If you are imagining a 3d analogon, it's probably better to imagine two lines in 3d. In general these will neither intersect nor be parallel, but skew. The situation with a generic line and plane in 4d is similar: the line usually will not intersect the plane.

You get the distance between any two sets of points as the minimal distance between any pair of points from these sets. In your case

$$d=\min_{\lambda,\mu,\tau}\left\lVert(k+\lambda t)-(s+\mu u+\tau v)\right\rVert$$

You can square this to avoid the square root. Now you have a quadratic term in three variables, which you can expand to make the variables stand out:

\begin{align*} d^2 &= \quad\langle k-s,k-s\rangle +\lambda\cdot 2\langle k-s,t\rangle -\mu\cdot 2\langle k-s,u\rangle -\tau\cdot 2\langle k-s,v\rangle \\&\quad-\lambda\mu\cdot 2\langle t,u\rangle -\lambda\tau\cdot 2\langle t,v\rangle +\mu\tau\cdot 2\langle u,v\rangle +\lambda^2\cdot\langle t,t\rangle +\mu^2\cdot\langle u,u\rangle +\tau^2\cdot\langle v,v\rangle \end{align*}

You are now looking for a minimum of this expression.

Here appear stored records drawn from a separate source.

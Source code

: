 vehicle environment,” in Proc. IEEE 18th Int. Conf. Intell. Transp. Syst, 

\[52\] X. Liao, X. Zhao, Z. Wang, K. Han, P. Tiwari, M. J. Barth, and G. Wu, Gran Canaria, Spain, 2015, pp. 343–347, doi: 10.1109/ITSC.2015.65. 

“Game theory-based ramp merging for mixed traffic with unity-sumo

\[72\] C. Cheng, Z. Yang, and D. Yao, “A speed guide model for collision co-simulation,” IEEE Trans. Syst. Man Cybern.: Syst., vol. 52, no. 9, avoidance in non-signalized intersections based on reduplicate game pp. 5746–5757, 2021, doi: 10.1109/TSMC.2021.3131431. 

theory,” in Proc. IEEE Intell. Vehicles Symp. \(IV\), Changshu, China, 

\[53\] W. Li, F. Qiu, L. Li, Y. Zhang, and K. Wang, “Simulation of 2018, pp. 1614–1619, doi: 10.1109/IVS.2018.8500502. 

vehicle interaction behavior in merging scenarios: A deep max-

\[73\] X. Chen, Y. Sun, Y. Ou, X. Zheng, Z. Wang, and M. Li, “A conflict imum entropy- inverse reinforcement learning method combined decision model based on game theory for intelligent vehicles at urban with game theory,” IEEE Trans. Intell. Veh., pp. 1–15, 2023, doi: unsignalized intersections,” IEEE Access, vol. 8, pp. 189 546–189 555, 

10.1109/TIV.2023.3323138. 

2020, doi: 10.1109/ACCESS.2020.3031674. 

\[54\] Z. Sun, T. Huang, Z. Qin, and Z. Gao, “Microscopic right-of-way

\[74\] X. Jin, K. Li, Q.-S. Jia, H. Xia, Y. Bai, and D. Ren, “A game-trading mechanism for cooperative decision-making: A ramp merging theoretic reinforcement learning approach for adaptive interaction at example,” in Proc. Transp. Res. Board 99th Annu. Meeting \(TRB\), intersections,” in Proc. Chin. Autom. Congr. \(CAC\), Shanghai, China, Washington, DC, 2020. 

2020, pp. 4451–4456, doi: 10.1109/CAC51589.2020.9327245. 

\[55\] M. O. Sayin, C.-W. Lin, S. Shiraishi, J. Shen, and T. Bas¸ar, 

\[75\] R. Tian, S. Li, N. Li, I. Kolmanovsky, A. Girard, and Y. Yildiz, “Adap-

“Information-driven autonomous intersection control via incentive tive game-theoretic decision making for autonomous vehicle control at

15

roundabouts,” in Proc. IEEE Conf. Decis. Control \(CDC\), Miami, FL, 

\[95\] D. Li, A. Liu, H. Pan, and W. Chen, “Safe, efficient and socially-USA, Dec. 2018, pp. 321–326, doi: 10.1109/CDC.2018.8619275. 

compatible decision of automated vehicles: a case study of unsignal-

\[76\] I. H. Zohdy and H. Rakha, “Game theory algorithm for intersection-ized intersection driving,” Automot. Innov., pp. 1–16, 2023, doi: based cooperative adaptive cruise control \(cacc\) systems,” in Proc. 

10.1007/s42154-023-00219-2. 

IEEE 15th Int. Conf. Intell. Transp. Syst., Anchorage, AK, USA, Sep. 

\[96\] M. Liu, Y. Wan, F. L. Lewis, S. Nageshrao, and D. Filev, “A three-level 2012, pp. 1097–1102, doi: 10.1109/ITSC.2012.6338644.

That is a place where all three partial derivatives are zero.

\begin{align*} 0\overset!=\frac{\partial d^2}{\partial \lambda} &= 2\langle k-s,t\rangle + 2\langle t,t\rangle\lambda - 2\langle t,u\rangle\mu - 2\langle t,v\rangle\tau \\ 0\overset!=\frac{\partial d^2}{\partial \mu} &= -2\langle k-s,u\rangle - 2\langle t,u\rangle\lambda + 2\langle u,u\rangle\mu + 2\langle u,v\rangle\tau \\ 0\overset!=\frac{\partial d^2}{\partial \tau} &= -2\langle k-s,v\rangle - 2\langle t,v\rangle\lambda + 2\langle u,v\rangle\mu + 2\langle v,v\rangle\tau \end{align*}

As the partial derivatives are linear, this is a linear system of equations. Solve for $\lambda,\mu,\tau$ to find the parameters corresponding to the minimal distance, then plug back into the initial equation to compute the distance.

If the system of equations is singular, i.e. does not have a unique solution, then likely your line and plane are parallel, leading to multiple minimal solutions.